• _DATA SHOWN_

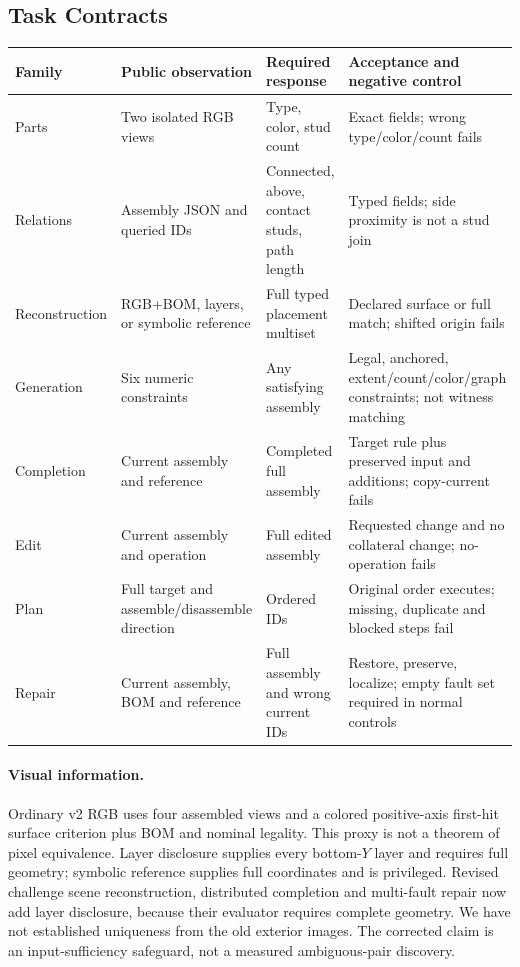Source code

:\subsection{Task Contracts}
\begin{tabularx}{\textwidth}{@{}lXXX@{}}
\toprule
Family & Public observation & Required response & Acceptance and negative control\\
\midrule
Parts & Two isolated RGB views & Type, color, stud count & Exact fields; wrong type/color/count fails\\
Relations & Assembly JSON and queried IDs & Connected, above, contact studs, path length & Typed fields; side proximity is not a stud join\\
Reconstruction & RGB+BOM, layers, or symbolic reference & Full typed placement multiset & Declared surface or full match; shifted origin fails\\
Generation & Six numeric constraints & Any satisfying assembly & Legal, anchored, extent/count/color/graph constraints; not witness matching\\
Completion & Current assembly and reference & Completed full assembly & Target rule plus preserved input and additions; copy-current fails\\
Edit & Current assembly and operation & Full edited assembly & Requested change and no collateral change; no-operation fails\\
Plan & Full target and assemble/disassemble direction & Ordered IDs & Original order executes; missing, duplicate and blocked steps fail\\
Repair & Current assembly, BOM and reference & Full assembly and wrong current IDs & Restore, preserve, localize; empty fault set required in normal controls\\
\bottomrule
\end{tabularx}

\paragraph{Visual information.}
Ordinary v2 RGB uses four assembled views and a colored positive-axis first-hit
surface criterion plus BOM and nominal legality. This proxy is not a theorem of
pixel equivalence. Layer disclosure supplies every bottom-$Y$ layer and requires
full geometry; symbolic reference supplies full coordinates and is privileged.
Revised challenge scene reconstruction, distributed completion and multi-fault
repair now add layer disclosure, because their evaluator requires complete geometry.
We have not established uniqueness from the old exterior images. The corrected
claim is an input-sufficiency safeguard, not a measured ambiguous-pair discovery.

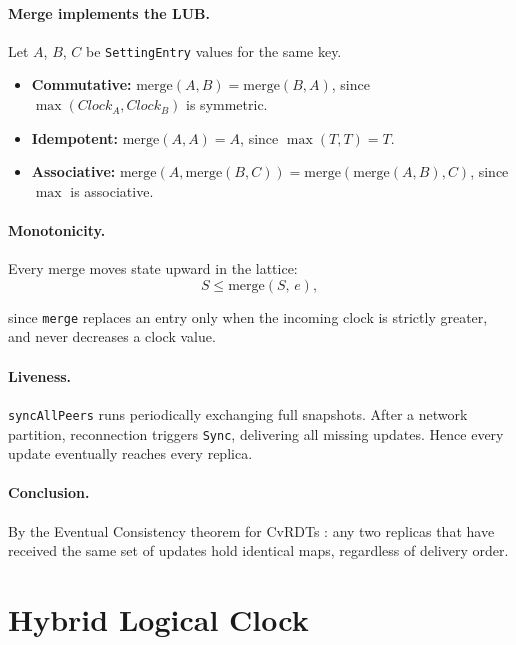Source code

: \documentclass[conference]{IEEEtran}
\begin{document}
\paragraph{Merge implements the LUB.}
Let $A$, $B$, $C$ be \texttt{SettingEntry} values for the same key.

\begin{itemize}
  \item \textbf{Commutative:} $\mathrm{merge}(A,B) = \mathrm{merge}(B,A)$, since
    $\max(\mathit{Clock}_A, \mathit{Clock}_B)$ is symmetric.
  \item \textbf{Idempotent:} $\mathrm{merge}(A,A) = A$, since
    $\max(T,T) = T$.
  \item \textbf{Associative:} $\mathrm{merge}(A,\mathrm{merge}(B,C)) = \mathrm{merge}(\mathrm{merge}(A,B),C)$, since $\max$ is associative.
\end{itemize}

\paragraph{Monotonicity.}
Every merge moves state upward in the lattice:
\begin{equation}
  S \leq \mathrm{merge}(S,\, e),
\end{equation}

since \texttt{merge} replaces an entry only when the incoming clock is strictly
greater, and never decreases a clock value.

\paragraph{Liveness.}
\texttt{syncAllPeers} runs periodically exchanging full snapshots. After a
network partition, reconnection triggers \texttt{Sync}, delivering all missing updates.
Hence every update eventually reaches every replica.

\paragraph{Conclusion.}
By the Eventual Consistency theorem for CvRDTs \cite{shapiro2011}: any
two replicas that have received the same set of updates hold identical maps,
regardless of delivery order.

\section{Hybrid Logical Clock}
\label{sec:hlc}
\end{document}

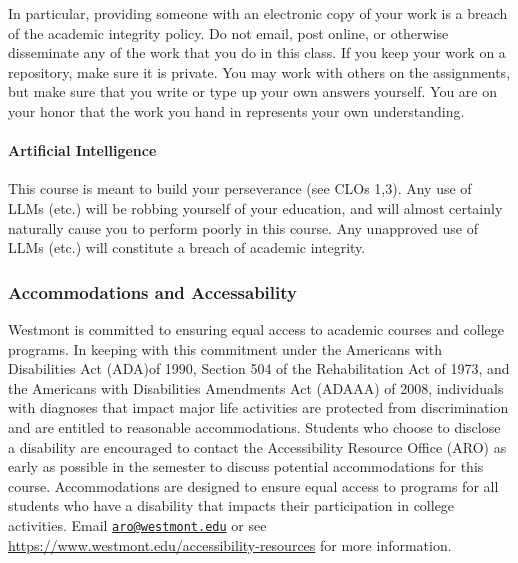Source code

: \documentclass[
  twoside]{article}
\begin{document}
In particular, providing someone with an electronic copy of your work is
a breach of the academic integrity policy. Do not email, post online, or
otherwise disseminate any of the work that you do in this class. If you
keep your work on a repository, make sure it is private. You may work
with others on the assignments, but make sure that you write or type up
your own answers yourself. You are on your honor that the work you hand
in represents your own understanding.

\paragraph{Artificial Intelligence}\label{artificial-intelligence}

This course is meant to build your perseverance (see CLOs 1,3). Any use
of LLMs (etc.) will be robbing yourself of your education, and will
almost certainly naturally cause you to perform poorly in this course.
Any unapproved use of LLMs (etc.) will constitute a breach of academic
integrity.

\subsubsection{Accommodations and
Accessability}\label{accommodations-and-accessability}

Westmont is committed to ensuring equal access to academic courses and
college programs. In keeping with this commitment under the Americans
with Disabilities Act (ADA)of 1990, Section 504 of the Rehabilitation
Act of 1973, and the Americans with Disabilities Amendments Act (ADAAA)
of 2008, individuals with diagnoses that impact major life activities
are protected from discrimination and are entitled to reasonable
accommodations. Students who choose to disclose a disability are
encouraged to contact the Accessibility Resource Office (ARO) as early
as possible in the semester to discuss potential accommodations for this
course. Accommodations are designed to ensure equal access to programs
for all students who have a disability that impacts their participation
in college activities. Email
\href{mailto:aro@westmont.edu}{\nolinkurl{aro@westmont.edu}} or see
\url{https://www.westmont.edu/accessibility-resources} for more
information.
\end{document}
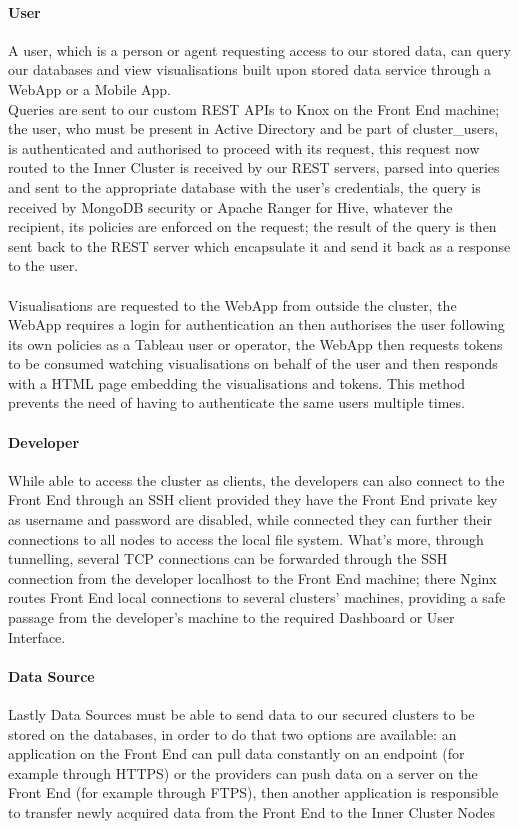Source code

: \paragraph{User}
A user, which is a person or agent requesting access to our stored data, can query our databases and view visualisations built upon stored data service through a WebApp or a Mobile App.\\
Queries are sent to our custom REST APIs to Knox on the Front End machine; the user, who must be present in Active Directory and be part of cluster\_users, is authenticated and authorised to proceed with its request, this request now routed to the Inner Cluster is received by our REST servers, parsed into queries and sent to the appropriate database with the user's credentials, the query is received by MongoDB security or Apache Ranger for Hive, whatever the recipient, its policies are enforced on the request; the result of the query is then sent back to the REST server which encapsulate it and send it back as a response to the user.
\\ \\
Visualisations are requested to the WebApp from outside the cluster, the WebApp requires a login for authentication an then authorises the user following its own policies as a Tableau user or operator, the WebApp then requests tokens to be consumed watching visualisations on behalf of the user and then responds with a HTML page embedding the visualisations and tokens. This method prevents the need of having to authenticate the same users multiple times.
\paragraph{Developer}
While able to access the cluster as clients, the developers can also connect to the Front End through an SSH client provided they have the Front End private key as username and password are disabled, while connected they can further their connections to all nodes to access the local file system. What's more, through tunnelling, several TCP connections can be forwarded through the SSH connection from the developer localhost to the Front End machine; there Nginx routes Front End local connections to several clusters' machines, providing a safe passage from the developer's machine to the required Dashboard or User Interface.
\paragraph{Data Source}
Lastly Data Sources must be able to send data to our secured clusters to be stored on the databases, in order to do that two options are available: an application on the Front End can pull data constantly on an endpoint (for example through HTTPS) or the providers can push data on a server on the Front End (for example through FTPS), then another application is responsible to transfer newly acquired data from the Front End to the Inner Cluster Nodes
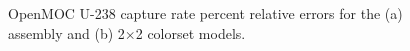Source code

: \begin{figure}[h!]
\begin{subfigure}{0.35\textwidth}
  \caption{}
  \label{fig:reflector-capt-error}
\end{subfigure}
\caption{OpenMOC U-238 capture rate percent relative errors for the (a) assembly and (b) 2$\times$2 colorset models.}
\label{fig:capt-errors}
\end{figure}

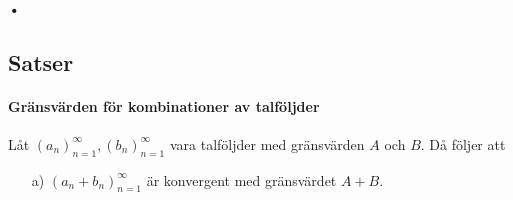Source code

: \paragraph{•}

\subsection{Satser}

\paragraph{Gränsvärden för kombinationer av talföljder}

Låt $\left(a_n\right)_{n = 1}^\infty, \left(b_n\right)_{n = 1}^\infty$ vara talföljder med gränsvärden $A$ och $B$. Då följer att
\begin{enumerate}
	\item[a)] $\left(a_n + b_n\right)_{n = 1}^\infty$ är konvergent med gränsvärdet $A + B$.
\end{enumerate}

• _WORK INSTRUCTION_
Print the line above containing "in college activities. Email", the line containing "A user, which", and everything between them, exactly as written. Pictures stay out.

• _RESPONSE AREA_
in college activities. Email
\href{mailto:aro@westmont.edu}{\nolinkurl{aro@westmont.edu}} or see
\url{https://www.westmont.edu/accessibility-resources} for more
information.
\end{document}
Source code

: \paragraph{User}
A user, which is a person or agent requesting access to our stored data, can query our databases and view visualisations built upon stored data service through a WebApp or a Mobile App.\\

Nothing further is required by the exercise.